Taking the listing below, restate word for word each line from the line with "それに対し，今回それに加えて検討しているクラスター拡散は，" to the line with "A diffusive approximation", ends included, and stop there.

▶ THE DATA
+++++

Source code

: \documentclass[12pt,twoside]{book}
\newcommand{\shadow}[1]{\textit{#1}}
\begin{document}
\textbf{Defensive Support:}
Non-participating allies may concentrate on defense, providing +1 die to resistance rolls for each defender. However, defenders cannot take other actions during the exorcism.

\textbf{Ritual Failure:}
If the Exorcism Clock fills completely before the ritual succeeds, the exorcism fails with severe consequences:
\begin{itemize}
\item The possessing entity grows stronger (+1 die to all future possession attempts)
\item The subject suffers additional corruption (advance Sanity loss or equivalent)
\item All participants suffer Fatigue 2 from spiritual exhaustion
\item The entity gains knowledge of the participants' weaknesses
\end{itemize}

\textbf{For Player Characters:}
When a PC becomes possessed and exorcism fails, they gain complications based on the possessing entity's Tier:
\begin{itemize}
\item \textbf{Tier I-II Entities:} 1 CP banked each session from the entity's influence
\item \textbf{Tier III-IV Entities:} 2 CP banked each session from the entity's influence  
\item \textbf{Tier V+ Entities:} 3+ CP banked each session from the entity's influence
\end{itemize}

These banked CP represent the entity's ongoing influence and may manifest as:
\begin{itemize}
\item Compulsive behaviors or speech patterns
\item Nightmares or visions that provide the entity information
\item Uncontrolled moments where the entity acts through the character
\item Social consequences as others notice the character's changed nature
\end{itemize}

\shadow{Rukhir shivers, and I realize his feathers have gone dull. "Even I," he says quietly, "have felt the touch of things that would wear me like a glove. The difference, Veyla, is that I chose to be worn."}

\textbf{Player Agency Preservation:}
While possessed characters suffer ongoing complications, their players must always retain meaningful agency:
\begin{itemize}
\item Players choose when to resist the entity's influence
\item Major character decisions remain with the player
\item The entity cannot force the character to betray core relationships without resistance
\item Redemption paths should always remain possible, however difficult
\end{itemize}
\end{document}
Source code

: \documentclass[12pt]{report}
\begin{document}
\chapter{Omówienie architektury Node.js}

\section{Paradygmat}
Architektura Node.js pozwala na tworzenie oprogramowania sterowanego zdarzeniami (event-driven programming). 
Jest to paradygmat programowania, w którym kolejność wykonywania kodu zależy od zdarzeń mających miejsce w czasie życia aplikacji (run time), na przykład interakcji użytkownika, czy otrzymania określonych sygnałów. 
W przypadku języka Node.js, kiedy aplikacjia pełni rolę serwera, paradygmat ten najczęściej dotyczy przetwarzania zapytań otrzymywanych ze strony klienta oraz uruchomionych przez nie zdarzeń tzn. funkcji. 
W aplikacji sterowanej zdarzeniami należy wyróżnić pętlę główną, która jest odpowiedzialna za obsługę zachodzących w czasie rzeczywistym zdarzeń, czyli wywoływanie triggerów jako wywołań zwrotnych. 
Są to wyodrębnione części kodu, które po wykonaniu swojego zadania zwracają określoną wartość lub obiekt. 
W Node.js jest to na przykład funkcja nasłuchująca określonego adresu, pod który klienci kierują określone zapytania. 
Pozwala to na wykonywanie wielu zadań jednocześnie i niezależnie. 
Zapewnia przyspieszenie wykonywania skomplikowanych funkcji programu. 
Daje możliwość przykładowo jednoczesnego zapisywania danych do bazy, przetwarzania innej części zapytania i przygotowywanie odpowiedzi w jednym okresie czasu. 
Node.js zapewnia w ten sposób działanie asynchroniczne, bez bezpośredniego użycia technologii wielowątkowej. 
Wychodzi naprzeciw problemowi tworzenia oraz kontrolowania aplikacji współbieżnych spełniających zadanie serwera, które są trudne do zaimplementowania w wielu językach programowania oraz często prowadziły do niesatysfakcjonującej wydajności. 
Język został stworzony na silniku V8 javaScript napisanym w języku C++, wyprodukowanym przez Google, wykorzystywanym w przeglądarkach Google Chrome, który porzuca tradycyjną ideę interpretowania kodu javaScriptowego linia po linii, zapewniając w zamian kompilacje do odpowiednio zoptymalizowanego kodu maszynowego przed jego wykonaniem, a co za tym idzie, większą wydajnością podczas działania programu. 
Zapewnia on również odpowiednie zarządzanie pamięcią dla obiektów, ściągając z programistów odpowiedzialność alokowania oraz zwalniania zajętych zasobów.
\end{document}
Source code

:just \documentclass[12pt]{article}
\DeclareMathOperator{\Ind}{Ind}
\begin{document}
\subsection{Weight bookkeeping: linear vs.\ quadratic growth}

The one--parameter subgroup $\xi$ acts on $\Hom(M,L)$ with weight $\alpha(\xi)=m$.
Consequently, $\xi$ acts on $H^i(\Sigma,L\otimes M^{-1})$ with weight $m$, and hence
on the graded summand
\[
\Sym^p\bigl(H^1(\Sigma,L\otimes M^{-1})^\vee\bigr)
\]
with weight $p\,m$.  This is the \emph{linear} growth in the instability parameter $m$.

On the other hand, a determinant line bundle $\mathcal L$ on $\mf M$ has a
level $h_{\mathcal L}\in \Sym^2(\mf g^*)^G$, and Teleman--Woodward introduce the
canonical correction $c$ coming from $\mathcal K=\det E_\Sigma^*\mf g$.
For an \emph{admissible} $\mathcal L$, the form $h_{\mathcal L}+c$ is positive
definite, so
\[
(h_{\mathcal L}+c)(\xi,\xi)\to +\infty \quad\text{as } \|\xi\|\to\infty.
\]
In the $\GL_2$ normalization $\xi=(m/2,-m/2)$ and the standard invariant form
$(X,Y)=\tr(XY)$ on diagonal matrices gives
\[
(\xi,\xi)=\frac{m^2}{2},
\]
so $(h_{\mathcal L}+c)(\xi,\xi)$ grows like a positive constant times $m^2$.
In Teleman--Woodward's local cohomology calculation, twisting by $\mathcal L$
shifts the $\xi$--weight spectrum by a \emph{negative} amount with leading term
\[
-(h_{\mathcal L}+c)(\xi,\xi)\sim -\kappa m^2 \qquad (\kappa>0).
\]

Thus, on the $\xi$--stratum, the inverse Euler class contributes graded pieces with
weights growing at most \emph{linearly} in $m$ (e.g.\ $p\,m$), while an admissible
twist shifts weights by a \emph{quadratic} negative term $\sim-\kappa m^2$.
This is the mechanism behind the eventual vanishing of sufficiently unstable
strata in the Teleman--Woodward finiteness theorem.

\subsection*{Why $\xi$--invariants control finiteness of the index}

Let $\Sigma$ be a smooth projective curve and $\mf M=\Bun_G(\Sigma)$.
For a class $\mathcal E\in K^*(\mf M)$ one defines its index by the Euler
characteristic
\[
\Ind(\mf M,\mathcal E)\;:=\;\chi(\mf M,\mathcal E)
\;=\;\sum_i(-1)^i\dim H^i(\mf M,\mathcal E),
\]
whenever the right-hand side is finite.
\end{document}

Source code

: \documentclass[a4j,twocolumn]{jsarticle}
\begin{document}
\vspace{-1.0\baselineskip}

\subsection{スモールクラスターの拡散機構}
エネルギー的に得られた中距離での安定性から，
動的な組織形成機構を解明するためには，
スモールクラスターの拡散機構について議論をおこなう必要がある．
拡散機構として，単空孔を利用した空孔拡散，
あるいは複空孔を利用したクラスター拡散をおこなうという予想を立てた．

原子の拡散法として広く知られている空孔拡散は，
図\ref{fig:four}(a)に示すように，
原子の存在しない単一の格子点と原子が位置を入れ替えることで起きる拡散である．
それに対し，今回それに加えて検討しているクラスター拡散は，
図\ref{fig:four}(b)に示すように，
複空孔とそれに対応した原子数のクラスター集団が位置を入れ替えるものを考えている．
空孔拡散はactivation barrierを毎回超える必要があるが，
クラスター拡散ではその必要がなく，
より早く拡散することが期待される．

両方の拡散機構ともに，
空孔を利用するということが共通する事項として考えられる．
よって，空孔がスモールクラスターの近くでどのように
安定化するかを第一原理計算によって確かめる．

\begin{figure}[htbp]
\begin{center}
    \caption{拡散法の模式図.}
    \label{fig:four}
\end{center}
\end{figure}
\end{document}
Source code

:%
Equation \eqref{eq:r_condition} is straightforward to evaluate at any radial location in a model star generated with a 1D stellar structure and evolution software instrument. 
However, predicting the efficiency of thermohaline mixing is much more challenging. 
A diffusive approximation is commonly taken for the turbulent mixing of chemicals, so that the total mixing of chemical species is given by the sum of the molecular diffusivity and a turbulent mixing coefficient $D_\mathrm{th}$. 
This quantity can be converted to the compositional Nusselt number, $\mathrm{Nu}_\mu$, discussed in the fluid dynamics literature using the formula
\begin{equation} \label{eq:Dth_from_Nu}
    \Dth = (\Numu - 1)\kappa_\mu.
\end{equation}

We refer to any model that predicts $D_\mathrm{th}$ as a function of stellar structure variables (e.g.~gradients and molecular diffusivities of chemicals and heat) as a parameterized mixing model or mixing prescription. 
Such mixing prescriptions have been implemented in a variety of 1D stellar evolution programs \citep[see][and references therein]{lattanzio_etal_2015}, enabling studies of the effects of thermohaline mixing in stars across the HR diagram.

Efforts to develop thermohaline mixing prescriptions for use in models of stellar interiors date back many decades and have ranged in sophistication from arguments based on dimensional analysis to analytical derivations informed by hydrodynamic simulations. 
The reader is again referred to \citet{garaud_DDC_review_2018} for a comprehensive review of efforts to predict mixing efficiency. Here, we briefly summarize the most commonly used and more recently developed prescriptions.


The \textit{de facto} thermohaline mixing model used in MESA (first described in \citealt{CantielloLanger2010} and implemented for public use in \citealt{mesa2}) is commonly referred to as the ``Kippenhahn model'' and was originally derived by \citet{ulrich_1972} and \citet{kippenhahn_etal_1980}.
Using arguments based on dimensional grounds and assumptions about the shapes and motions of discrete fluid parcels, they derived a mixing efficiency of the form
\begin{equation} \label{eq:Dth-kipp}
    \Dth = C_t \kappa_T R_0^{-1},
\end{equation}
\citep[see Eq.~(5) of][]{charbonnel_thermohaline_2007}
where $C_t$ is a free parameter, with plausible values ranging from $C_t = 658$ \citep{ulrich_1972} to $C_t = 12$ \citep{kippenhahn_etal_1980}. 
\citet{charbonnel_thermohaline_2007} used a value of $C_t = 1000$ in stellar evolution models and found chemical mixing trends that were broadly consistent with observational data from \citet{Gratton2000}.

+++++

▶ THE ANSWER
それに対し，今回それに加えて検討しているクラスター拡散は，
図\ref{fig:four}(b)に示すように，
複空孔とそれに対応した原子数のクラスター集団が位置を入れ替えるものを考えている．
空孔拡散はactivation barrierを毎回超える必要があるが，
クラスター拡散ではその必要がなく，
より早く拡散することが期待される．

両方の拡散機構ともに，
空孔を利用するということが共通する事項として考えられる．
よって，空孔がスモールクラスターの近くでどのように
安定化するかを第一原理計算によって確かめる．

\begin{figure}[htbp]
\begin{center}
    \caption{拡散法の模式図.}
    \label{fig:four}
\end{center}
\end{figure}
\end{document}
Source code

:%
Equation \eqref{eq:r_condition} is straightforward to evaluate at any radial location in a model star generated with a 1D stellar structure and evolution software instrument. 
However, predicting the efficiency of thermohaline mixing is much more challenging. 
A diffusive approximation is commonly taken for the turbulent mixing of chemicals, so that the total mixing of chemical species is given by the sum of the molecular diffusivity and a turbulent mixing coefficient $D_\mathrm{th}$. 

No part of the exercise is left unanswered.